Dalam konsep dramaturgi, Goffman mengawalinya dengan penafsiran konsep diri, di mana Goffman menggambarkan pengertian diri yang lebih luas daripada Mead (menurut Mead, konsep-diri seorang individu bersifat stabil dan sinambung selagi membentuk dan dibentuk masyarakat berdasarkan basis jangka panjang). Sedangkan menurut Goffman, konsep-diri lebih bersifat temporer, dalam arti bahwa diri bersifat jangka pendek, bermain peran, karena selalu dituntut oleh peran-peran sosial yang berlainan, yang interaksinya dalam masyarakat berlangsung dalam episode-episode pendek (Mulyana, 2003). Berkaitan dengan interaksi, definisi situasi bagi konsep-diri individu tertentu dinamakan Goffman sebagai presentasi diri.

2.3.3 Presentasi Diri

Menurut Goffman, presentasi diri merupakan suatu kegiatan yang dilakukan oleh individu tertentu untuk memproduksi definisi situasi dan identitas sosial bagi para aktor dan definisi situasi tersebut mempengaruhi ragam interaksi yang layak dan tidak layak bagi para aktor dalam situasi yang ada (Mulyana, 2003: 112).
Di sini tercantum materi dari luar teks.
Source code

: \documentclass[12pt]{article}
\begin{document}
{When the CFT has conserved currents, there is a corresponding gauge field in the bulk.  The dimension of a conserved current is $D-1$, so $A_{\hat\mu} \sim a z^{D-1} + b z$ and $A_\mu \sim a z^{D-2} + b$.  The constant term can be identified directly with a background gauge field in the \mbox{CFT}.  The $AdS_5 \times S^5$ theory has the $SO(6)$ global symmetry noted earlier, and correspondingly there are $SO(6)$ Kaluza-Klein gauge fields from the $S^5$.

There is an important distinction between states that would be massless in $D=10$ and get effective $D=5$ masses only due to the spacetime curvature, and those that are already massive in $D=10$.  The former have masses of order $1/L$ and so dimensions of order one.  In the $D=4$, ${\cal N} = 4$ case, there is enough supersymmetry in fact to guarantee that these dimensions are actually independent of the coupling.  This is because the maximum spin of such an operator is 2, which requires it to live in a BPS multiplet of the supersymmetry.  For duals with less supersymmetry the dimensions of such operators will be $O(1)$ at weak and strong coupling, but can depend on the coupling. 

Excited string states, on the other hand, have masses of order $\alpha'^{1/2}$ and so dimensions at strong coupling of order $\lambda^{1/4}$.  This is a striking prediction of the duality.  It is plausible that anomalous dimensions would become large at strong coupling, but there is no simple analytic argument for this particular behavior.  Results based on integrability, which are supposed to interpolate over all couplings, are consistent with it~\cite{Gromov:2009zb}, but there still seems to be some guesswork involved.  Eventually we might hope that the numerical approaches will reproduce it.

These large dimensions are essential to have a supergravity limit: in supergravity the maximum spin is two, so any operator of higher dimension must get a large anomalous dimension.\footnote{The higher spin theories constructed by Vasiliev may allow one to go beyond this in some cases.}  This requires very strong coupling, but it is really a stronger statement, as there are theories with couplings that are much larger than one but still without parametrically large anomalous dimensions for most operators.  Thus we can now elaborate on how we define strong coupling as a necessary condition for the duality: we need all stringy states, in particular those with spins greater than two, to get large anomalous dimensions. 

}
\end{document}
Lebih jauh presentasi diri merupakan upaya individu untuk menumbuhkan kesan tertentu di depan orang lain dengan cara menata

(40)

perilaku agar orang lain memaknai identitas dirinya sesuai dengan apa yang ia inginkan. Dalam proses produksi identitas tersebut, ada suatu pertimbangan-pertimbangan yang dilakukan mengenai atribut simbol yang hendak digunakan sesuai dan mampu mendukung identitas yang ditampilkan secara menyeluruh.
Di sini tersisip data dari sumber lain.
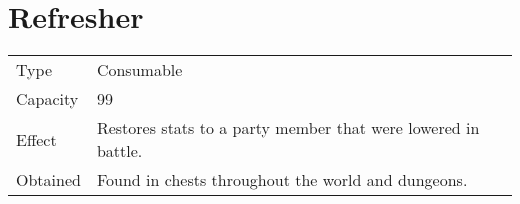 \section{Refresher}
\label{item:refresher}


\noindent\begin{tabularx}{\textwidth}[l]{lX}
	Type
	& Consumable
\\
	Capacity
	& 99
\\
	Effect
	& Restores stats to a party member that were lowered in battle.
\\
	Obtained
	& Found in chests throughout the world and dungeons.
\end{tabularx}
Manusia adalah aktor yang berusaha menggabungkan karakteristik personal dan tujuan kepada orang lain melalui “pertunjukan dramanya sendiri”. Dalam mencapai tujuannya tersebut, manusia akan mengembangkan perilaku-perilaku yang mendukung perannya tersebut. Selayaknya pertunjukan drama, seorang aktor dalam drama kehidupan juga harus mempersiapkan kelengkapan pertunjukan. Kemudian ketika perangkat simbol dan pemaknaaan identitas yang hendak disampaikan itu telah siap, maka individu tersebut akan melakukan suatu gambaran-diri yang akan diterima oleh orang lain. Upaya itu disebut Goffman sebagai “pengelolaan kesan” (impression management), yaitu teknik-teknik yang digunakan aktor untuk memupuk kesan-kesan tertentu dalam situasi-situasi tertentu untuk mencapai tujuan tertentu (Mulyana, 2003).

Menurut Goffman, kebanyakan atribut, milik atau aktivitas manusia digunakan untuk presentasi diri, termasuk busana yang kita kenakan, tempat kita tinggal, rumah yang kita huni berikut cara kita melengkapinya (furnitur dan perabotan rumah), cara kita berjalan dan berbicara, pekerjaaan yang kita lakukan dan cara kita menghabiskan waktu luang kita (Mulyana, 2003). Lebih jauh lagi, dengan mengelola informasi

(41)

yang kita berikan kepada orang lain, maka kita akan mengendalikan pemaknaan orang lain terhadap diri kita. Hal itu digunakan untuk memberi tahu kepada orang lain mengenai siapa kita.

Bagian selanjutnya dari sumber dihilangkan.